The morning chosen for the nuptials of Eve and
Grace arrived, and all the inmates of the Wigwam
were early afoot, though the utmost care had been
taken to prevent the intelligence of the approaching
ceremony from getting into the village. They little
knew, however, how closely they were watched; the
mean artifices that were resorted to by some who
called themselves their neighbours, to tamper with servants,
to obtain food for conjecture, and to justify to
themselves their exaggerations, falsehoods, and frauds.
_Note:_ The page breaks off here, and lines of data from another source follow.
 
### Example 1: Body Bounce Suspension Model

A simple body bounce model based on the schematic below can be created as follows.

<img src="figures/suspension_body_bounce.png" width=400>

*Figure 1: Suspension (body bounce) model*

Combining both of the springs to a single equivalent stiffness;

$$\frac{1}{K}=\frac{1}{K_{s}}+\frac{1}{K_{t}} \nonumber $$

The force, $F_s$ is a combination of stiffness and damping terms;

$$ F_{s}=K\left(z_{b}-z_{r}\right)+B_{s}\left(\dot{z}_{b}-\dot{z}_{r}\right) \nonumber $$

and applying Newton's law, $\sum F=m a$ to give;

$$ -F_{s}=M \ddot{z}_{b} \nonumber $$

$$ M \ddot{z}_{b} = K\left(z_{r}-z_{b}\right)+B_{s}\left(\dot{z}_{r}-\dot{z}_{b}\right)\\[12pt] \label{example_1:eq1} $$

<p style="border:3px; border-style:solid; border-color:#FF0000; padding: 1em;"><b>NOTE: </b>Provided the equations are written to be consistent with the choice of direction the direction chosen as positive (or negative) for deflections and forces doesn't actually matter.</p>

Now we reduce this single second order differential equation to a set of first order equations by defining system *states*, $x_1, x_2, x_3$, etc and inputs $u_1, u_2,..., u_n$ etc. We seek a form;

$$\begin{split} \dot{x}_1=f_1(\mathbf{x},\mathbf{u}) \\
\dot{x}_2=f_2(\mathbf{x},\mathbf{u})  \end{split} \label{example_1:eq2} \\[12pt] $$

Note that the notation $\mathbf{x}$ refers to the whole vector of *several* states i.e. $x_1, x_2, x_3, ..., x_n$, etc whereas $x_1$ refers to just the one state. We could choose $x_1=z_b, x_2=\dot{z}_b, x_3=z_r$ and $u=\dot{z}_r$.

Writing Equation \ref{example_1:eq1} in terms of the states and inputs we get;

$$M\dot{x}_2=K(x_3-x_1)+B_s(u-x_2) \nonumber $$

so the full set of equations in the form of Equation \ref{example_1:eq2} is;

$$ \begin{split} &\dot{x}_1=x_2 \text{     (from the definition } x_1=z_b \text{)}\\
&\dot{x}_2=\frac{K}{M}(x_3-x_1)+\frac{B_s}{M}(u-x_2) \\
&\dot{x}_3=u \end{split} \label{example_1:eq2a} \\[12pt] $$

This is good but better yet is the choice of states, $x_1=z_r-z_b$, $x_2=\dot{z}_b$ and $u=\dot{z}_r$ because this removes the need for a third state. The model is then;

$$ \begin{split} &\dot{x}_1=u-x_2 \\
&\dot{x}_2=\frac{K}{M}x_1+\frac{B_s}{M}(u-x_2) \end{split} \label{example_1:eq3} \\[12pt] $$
The news did leak out, as will presently be seen, and
through a channel that may cause the reader, who is
unacquainted with some of the peculiarities of American
life, a little surprise.

We have frequently alluded to Annette, the femme
de chambre
that had followed Eve from Europe, although
we have had no occasion to dwell on her character,
which was that of a woman of her class, as
they are well known to exist in France. Annette was
young, had bright, sparkling black eyes, was well
made, and had the usual tournure and manner of a
Parisian grisette. As it is the besetting weakness of
all provincial habits to mistake graces for grace,
flourishes for elegance, and exaggeration for merit,
Annette soon acquired a reputation in her circle, as
a woman of more than usual claims to distinction.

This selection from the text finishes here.